- _About this task_
Once the records below have been read, copy them all out exactly.

-------- Given data

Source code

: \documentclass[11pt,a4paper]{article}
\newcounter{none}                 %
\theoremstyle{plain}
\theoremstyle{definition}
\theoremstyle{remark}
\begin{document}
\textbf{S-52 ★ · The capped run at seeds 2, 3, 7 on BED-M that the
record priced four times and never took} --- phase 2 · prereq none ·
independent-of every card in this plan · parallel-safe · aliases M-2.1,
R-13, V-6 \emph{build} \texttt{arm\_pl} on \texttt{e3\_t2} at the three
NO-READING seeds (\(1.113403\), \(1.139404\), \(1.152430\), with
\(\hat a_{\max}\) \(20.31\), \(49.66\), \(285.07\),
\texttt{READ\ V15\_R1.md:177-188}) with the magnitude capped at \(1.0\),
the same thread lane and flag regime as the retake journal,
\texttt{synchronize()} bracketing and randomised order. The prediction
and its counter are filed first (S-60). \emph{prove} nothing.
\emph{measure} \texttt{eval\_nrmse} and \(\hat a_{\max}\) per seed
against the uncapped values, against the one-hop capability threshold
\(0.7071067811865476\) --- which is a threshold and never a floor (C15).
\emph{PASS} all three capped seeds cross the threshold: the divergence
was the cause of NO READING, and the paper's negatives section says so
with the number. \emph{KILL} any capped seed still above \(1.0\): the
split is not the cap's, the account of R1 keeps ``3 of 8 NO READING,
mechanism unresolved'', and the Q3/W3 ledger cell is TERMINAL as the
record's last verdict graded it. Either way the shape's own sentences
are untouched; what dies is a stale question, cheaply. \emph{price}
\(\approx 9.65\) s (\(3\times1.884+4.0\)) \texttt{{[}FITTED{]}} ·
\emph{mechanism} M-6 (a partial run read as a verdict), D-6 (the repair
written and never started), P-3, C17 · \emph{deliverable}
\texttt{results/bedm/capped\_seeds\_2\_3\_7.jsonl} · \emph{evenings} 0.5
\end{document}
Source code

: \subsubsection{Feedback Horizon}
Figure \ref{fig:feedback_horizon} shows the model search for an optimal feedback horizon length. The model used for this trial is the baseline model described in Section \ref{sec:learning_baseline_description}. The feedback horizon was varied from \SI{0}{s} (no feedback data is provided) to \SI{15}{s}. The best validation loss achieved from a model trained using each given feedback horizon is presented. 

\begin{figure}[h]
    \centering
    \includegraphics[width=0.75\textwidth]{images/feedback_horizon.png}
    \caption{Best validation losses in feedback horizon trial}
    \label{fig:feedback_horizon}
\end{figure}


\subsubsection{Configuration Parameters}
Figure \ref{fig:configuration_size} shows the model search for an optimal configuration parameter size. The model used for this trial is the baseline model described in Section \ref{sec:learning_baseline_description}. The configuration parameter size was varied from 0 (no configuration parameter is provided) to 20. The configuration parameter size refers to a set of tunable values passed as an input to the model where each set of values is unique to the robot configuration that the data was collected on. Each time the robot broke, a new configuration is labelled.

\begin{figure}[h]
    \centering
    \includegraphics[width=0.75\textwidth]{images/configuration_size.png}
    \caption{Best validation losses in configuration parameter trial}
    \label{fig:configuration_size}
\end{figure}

----------------

- _Output of the task_
Source code

: \documentclass[11pt,a4paper]{article}
\newcounter{none}                 %
\theoremstyle{plain}
\theoremstyle{definition}
\theoremstyle{remark}
\begin{document}
\textbf{S-52 ★ · The capped run at seeds 2, 3, 7 on BED-M that the
record priced four times and never took} --- phase 2 · prereq none ·
independent-of every card in this plan · parallel-safe · aliases M-2.1,
R-13, V-6 \emph{build} \texttt{arm\_pl} on \texttt{e3\_t2} at the three
NO-READING seeds (\(1.113403\), \(1.139404\), \(1.152430\), with
\(\hat a_{\max}\) \(20.31\), \(49.66\), \(285.07\),
\texttt{READ\ V15\_R1.md:177-188}) with the magnitude capped at \(1.0\),
the same thread lane and flag regime as the retake journal,
\texttt{synchronize()} bracketing and randomised order. The prediction
and its counter are filed first (S-60). \emph{prove} nothing.
\emph{measure} \texttt{eval\_nrmse} and \(\hat a_{\max}\) per seed
against the uncapped values, against the one-hop capability threshold
\(0.7071067811865476\) --- which is a threshold and never a floor (C15).
\emph{PASS} all three capped seeds cross the threshold: the divergence
was the cause of NO READING, and the paper's negatives section says so
with the number. \emph{KILL} any capped seed still above \(1.0\): the
split is not the cap's, the account of R1 keeps ``3 of 8 NO READING,
mechanism unresolved'', and the Q3/W3 ledger cell is TERMINAL as the
record's last verdict graded it. Either way the shape's own sentences
are untouched; what dies is a stale question, cheaply. \emph{price}
\(\approx 9.65\) s (\(3\times1.884+4.0\)) \texttt{{[}FITTED{]}} ·
\emph{mechanism} M-6 (a partial run read as a verdict), D-6 (the repair
written and never started), P-3, C17 · \emph{deliverable}
\texttt{results/bedm/capped\_seeds\_2\_3\_7.jsonl} · \emph{evenings} 0.5
\end{document}
Source code

: \subsubsection{Feedback Horizon}
Figure \ref{fig:feedback_horizon} shows the model search for an optimal feedback horizon length. The model used for this trial is the baseline model described in Section \ref{sec:learning_baseline_description}. The feedback horizon was varied from \SI{0}{s} (no feedback data is provided) to \SI{15}{s}. The best validation loss achieved from a model trained using each given feedback horizon is presented. 

\begin{figure}[h]
    \centering
    \includegraphics[width=0.75\textwidth]{images/feedback_horizon.png}
    \caption{Best validation losses in feedback horizon trial}
    \label{fig:feedback_horizon}
\end{figure}


\subsubsection{Configuration Parameters}
Figure \ref{fig:configuration_size} shows the model search for an optimal configuration parameter size. The model used for this trial is the baseline model described in Section \ref{sec:learning_baseline_description}. The configuration parameter size was varied from 0 (no configuration parameter is provided) to 20. The configuration parameter size refers to a set of tunable values passed as an input to the model where each set of values is unique to the robot configuration that the data was collected on. Each time the robot broke, a new configuration is labelled.

\begin{figure}[h]
    \centering
    \includegraphics[width=0.75\textwidth]{images/configuration_size.png}
    \caption{Best validation losses in configuration parameter trial}
    \label{fig:configuration_size}
\end{figure}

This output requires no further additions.